Getting the broken blastomere out of development.

Cells encounter up to 106 DNA damages per day, which can be induced by exogenous physical agents, spontaneous chemical reactions, and products of endogenous metabolism. To cope with these threats, the DNA damage response (DDR) system is employed to detect and repair these damages. If massive DNA damages occur within cells which cannot be repaired properly or promptly, the DDR will cause apoptosis to avoid genomic instability. Accumulated DNA damages in somatic cells lead to tumorigenesis, while DNA damages in early embryos result in developmental failure or death.

Traditional methods for studying embryologic DNA damage are restricted to drug treatments or radiations. These approaches induce general DNA damages to the whole embryo, without the ability to distinguish the effect on individual blastomeres. With the potential to develop into a complete organism, each blastomere is affected by and responds to DNA damage independently. Thus, studying the DDR of individual blastomeres will advance our conventional understanding on embryo response against endogenous and exogenous threats. In this issue of Cell Cycle, by employing a laser microbeam, Wang et al. induced DNA damage to a specific single pronucleus of fertilized eggs or blastomere of early embryos and detected the DDR of the individual unit as well as the whole zygote/embryo.

As an efficient method to study DDR in somatic cells, laser microbeam is a practical approach to generate DNA damage in early embryos. When targeting a single pronucleus within the fertilized egg, Wang et al. found that the DNA damage in either male or female pronucleus caused developmental failure to the blastocyst.
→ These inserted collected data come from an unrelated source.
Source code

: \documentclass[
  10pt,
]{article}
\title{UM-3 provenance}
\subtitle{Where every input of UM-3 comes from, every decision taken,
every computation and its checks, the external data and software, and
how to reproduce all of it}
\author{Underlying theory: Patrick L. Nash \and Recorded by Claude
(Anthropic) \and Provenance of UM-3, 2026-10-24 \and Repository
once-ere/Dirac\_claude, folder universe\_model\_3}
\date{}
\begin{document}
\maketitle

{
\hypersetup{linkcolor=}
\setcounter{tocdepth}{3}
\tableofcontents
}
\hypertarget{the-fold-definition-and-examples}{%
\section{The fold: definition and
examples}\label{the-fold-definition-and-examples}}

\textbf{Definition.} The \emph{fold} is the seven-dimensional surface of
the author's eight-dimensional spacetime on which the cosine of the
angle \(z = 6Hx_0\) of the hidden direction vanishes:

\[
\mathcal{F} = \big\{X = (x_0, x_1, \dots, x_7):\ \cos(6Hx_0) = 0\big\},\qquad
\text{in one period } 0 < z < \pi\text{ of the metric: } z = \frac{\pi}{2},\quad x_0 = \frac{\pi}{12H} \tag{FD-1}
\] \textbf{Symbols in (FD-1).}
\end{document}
More interestingly, when the author induced DNA lesion to a single blastomere of 2-cell, 4-cell, or 8-cell embryos, the damaged blastomere ceased cleavage and failed to incorporate into the compacted morula, but instead underwent apoptosis at the blastocyst stage. This response was not caused by direct laser toxicity, since the status of γH2AX staining kept “strand” well, and the nuclear membrane of the blastomere stayed intact. In principle, the response of cells against DNA damage includes cell arrest, DNA repair, senescence, and apoptosis. Unlike somatic cells, blastomeres in early embryos do not repair damaged DNA, but proceed directly to apoptosis. DNA repair will result in inevitable errors, since one of the major repair ways non-homologous end joining is error-prone. To ensure genomic integrity, the embryo must sacrifice the broken blastomere, a potential risk to its own development. Although γH2AX, the surrogate marker of DNA double-strand breaks strictly localized to the cut line by the microbeam, Chk2 phosphorylation and the apoptosis marker caspase-3 were observed in the whole nucleus of the damaged blastomere, indicating the amplified signals and hypersensitivity upon DNA damage. As a consequence, the blastomere could not incorporate into the compacted morula (Fig. 1). This finding is supported by an earlier work showing a novel surveillance mechanism for the elimination of cells damaged by ionizing radiation during mouse gastrulation, demonstrating that a hypersensitivity to apoptosis in the early mouse embryo is a cell fate-dependent manner to ensure genomic integrity.

Figure 1. The DNA damage response (DDR) of individual blastomere in early embryo. Laser microbeam is used to generate DNA breaks of a single blastomere by aiming at a specific region of the nucleus. DNA damages induce the activation of ATM, which phosphorylates H2AX and amplifies DNA damage signal. The active ATM further activates its downstream substrates, such as Chk2, the mediator of the DDR. Phosphorylated Chk2 causes a series of reactions and finally triggers apoptosis signals to the blastomere. The blastomere ceases cleavage and cannot incorporate into compacted morula.

Although the embryos with one damaged blastomere could proceed to the blastocyst stage, the developmental capability is significantly decreased. Besides, when both blastomeres of the 2-cell embryos were cut by laser microbeam, apoptosis occurred 24 h earlier than when only one blastomere was cut, suggesting a potential synergy between the individual blastomeres within the embryo. In the clinic, individual blastomeres are usually aspirated for genetic screening, and such manipulation may break the reciprocal symbiosis between the blastomeres. Besides, embryos cultured in vitro are exposed to amplified amounts of oxidative stress, one of the most serious hazards for embryogenesis. The lack of antioxidants and the sources of reactive oxygen species in culture media will cause DNA damages to any individual blastomere. Therefore, further investigations are needed to assess the effects of such manipulations. In conclusion, the study by Wang et al. reveals the elaborate response of an individual blastomere, the basic unit of the embryo, to DNA damage, and provides a practical approach for the researchers to study DDR of early embryos. As such, this work may have important research and clinical implications for embryogenesis and human reproduction.